Problem to solve: The result should be every line in the data below that carries the string "looking".

******

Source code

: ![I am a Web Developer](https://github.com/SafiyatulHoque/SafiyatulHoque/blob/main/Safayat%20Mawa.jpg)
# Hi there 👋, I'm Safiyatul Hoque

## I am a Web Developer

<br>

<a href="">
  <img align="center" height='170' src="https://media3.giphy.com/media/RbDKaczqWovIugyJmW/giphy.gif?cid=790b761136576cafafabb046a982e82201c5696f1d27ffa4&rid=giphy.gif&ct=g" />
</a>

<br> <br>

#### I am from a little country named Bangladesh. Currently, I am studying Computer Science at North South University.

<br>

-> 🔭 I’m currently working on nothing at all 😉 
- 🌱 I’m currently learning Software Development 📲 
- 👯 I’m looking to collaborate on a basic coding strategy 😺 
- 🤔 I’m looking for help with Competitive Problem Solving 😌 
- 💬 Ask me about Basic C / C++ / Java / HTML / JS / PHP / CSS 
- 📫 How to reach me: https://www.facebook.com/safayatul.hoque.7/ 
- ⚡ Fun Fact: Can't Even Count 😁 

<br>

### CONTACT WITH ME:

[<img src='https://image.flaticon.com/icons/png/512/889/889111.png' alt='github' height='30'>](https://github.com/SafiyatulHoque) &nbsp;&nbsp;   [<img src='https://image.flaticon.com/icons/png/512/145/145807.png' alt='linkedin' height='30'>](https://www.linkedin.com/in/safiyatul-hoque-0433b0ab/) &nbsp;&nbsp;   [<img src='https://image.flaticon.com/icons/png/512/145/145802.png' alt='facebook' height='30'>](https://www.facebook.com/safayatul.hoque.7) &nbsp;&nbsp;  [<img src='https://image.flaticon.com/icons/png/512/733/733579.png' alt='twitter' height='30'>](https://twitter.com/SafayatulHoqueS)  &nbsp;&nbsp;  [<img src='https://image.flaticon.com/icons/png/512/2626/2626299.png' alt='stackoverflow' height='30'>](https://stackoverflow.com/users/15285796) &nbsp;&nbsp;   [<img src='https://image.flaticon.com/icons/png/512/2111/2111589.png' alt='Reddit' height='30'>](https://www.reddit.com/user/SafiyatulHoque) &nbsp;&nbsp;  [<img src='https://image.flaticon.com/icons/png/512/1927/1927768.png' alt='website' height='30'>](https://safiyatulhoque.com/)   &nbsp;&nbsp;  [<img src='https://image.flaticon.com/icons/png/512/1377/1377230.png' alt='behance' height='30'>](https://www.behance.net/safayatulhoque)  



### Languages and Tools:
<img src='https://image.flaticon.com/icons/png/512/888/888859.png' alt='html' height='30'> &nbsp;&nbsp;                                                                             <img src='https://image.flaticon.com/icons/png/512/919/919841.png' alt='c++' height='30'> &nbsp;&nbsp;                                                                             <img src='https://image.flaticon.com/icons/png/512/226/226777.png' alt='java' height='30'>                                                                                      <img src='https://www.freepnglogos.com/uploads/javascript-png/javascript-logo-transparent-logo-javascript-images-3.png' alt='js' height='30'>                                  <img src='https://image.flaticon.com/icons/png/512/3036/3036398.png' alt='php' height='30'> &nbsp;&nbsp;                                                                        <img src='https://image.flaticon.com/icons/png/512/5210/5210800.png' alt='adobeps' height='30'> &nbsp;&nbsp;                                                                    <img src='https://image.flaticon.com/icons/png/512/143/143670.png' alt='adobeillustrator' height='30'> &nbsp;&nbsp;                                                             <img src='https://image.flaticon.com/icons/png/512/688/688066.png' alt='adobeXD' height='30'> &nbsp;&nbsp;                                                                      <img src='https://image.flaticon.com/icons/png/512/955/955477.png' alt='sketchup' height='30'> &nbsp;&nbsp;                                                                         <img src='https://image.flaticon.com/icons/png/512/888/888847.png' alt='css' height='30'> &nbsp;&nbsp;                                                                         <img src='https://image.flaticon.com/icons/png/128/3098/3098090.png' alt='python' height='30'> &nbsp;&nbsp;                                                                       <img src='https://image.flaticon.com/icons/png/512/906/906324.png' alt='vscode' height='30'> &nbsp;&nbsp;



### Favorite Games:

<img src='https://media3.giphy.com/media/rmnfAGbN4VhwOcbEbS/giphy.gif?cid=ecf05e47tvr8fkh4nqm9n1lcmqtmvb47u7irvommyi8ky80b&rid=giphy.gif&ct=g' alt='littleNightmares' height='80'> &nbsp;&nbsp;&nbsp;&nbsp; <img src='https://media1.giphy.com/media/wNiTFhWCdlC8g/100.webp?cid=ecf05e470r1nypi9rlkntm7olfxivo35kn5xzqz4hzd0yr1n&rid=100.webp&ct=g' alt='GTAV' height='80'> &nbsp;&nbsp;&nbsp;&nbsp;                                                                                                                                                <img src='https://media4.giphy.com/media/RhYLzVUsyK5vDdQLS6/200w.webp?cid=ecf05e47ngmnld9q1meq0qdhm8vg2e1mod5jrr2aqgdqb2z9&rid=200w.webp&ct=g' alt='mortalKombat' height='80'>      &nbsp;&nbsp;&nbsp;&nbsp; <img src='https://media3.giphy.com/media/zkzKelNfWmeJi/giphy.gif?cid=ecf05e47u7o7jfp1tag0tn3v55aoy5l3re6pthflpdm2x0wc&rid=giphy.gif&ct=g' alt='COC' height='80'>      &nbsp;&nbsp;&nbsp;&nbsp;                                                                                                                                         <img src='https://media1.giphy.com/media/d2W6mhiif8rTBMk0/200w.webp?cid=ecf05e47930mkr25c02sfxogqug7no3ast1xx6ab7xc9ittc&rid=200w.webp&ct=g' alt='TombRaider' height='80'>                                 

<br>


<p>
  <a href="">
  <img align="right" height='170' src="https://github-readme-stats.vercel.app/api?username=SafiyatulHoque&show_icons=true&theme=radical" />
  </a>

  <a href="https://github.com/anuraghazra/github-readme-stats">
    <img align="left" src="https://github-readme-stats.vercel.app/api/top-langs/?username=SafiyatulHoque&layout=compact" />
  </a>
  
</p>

******

Solution for this problem:
- 👯 I’m looking to collaborate on a basic coding strategy 😺 
- 🤔 I’m looking for help with Competitive Problem Solving 😌 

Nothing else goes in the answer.